Figure 1: Neighbor-joining tree based on HCV NS5B region.
Amjesh R1,2* Achuthsankar S Nair1 Sugunan VS1
1Department of Computational Biology and Bioinformatics University of Kerala, Thiruvananthapuram, India*Corresponding author: Amjesh R, Department of Computational Biology and Bioinformatics University of Kerala, Thiruvananthapuram, India, E-mail: amjesh@gmail.com
Hepatitis C Virus (HCV) infection is a major health problem that leads to cirrhosis and hepatocellular carcinoma. World over, more than 270-300 million people are estimated to be infected with the virus. HCV is a positive sense single stranded RNA virus and replicates within the cytoplasm of the hepatocyte using its own RNA dependent RNA polymerase (RdRp). RdRp does not have proof reading capacity, and hence generates mutants of the virus, resulting in a chronic infection, which ultimately ends in hepatocellular carcinoma. Such mutations have given rise to several genotypes, subtypes, strains and variants with significant difference in disease outcomes. The mutation rate varies among genotypes, subtypes, strains or even in different sites of the genome. Yet, the extent of heterogeneity is usually moderate, so that estimates of the time of divergence can be computed. The evolution of variants seems to be influenced by the genetic make-up and the immune response of the host and has geographical significance. Here we used phylogenetic analysis and Computational molecular dating techniques to conclude that the ancestral genotype is 7a and that it originated in Canada 363 years ago. Molecular dating was based on the fact that the rate of mutation across all evolutionary lineages is constant over time. Surprisingly, our analyses show that genotype 1d isolated from Canada 5 is the most recent with an evolutionary date of just 33 years. It is evident that HCV is still an emerging virus and demographical parameters seem to have a very strong influence in its evolution. We believe that this emphasizes the need for developing drugs that are customized to act against strains that evolve and become geographically endemic.
Hepatitis C virus; RNA dependent RNA polymerase; Molecular evolution; Evolutionary distance.

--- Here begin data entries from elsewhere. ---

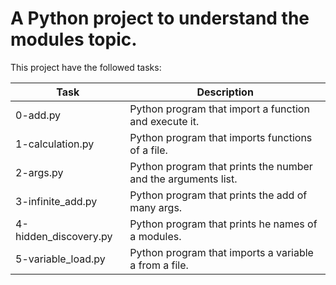 # A Python project to understand the modules topic.

This project have the followed tasks:

| Task | Description |
| ---- | ----------- |
| 0-add.py | Python program that import a function and execute it. |
| 1-calculation.py | Python program that imports functions of a file. |
| 2-args.py | Python program that prints the number and the arguments list. |
| 3-infinite_add.py | Python program that prints the add of many args. |
| 4-hidden_discovery.py | Python program that prints he names of a modules. |
| 5-variable_load.py | Python program that imports a variable a from a file. |
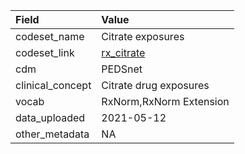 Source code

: |Field            |Value                   |
|:----------------|:-----------------------|
|codeset_name     |Citrate exposures       |
|codeset_link     |[rx_citrate](https://github.com/PEDSnet/Variable-Dictionary/blob/main/drug/rx_citrate.csv)|
|cdm              |PEDSnet                 |
|clinical_concept |Citrate drug exposures  |
|vocab            |RxNorm,RxNorm Extension |
|data_uploaded    |2021-05-12              |
|other_metadata   |NA                      |
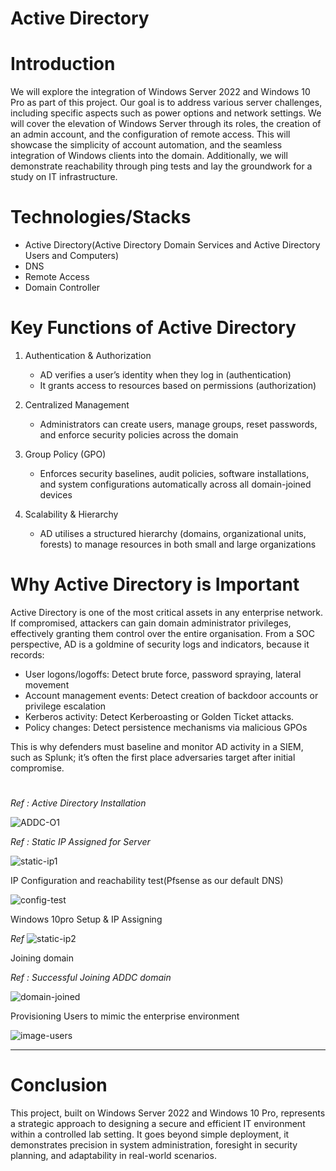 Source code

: # Active Directory

# Introduction

We will explore the integration of Windows Server 2022 and Windows 10 Pro as part of this project. Our goal is to address various server challenges, including specific aspects such as power options and network settings. We will cover the elevation of Windows Server through its roles, the creation of an admin account, and the configuration of remote access. This will showcase the simplicity of account automation, and the seamless integration of Windows clients into the domain. Additionally, we will demonstrate reachability through ping tests and lay the groundwork for a study on IT infrastructure. 
#

# Technologies/Stacks
- Active Directory(Active Directory Domain Services and Active Directory Users and Computers)
- DNS
- Remote Access
- Domain Controller
#

# Key Functions of Active Directory

1. Authentication & Authorization
   - AD verifies a user’s identity when they log in (authentication)
   - It grants access to resources based on permissions (authorization)

2. Centralized Management
   - Administrators can create users, manage groups, reset passwords, and enforce security policies across the domain

3. Group Policy (GPO)
   - Enforces security baselines, audit policies, software installations, and system configurations automatically across all domain-joined devices

4. Scalability & Hierarchy
   - AD utilises a structured hierarchy (domains, organizational units, forests) to manage resources in both small and large organizations
#

# Why Active Directory is Important

Active Directory is one of the most critical assets in any enterprise network. If compromised, attackers can gain domain administrator privileges, effectively granting them control over the entire organisation.
From a SOC perspective, AD is a goldmine of security logs and indicators, because it records:

   - User logons/logoffs: Detect brute force, password spraying, lateral movement
   - Account management events: Detect creation of backdoor accounts or privilege escalation
   - Kerberos activity: Detect Kerberoasting or Golden Ticket attacks.
   - Policy changes: Detect persistence mechanisms via malicious GPOs

This is why defenders must baseline and monitor AD activity in a SIEM, such as Splunk; it’s often the first place adversaries target after initial compromise.
#

*Ref : Active Directory Installation*

![ADDC-O1](https://github.com/user-attachments/assets/74019068-e734-418e-87d6-42847b4fb0d6)

*Ref : Static IP Assigned for Server*

![static-ip1](https://github.com/user-attachments/assets/5a1edbc3-e605-4eec-8675-338f28ee7c37)

IP Configuration and reachability test(Pfsense as our default DNS)

![config-test](https://github.com/user-attachments/assets/9b578642-bb97-4e65-be17-81d5ff2bec14)

Windows 10pro Setup & IP Assigning

*Ref*
![static-ip2](https://github.com/user-attachments/assets/aaf19906-73b2-4658-81e0-9a0422f833f8)

Joining domain

*Ref : Successful Joining ADDC domain*

![domain-joined](https://github.com/user-attachments/assets/f0b1c25d-ccbe-4370-b963-56e476a9bd90)

Provisioning Users to mimic the enterprise environment

![image-users](https://github.com/user-attachments/assets/c82f1cf1-e449-413f-8ef9-df377c9f2683)

---

# Conclusion

This project, built on Windows Server 2022 and Windows 10 Pro, represents a strategic approach to designing a secure and efficient IT environment within a controlled lab setting. It goes beyond simple deployment, it demonstrates precision in system administration, foresight in security planning, and adaptability in real-world scenarios.



























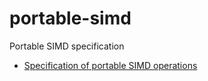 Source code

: # portable-simd
Portable SIMD specification

* [Specification of portable SIMD operations](portable-simd.md)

Even though the Hepatitis C virus was discovered 25 years ago, its origin remained ambiguous as no closely related viruses have been identified. It infects only humans and in experimental conditions the chimpanzees too. Understanding the history of its evolution would give insight into pathogenicity and predicting its future evolutionary trend would help in formulating strategies to manage the newly emerging strains of the virus. It is very important to understand the origin and evolution of the virus as it has considerable medical significance not just for this disease, but also for other viral diseases. A chronology of the evolution through computed molecular dating techniques would also help in tracing the origin of the virus. Knowledge of viral diversity will help in determining the proper treatment regime for the long-term chronic infection as well as for developing successful anti-viral drugs. Molecular dating approach can also be extrapolated to forecast the evolution of newer strains of the virus.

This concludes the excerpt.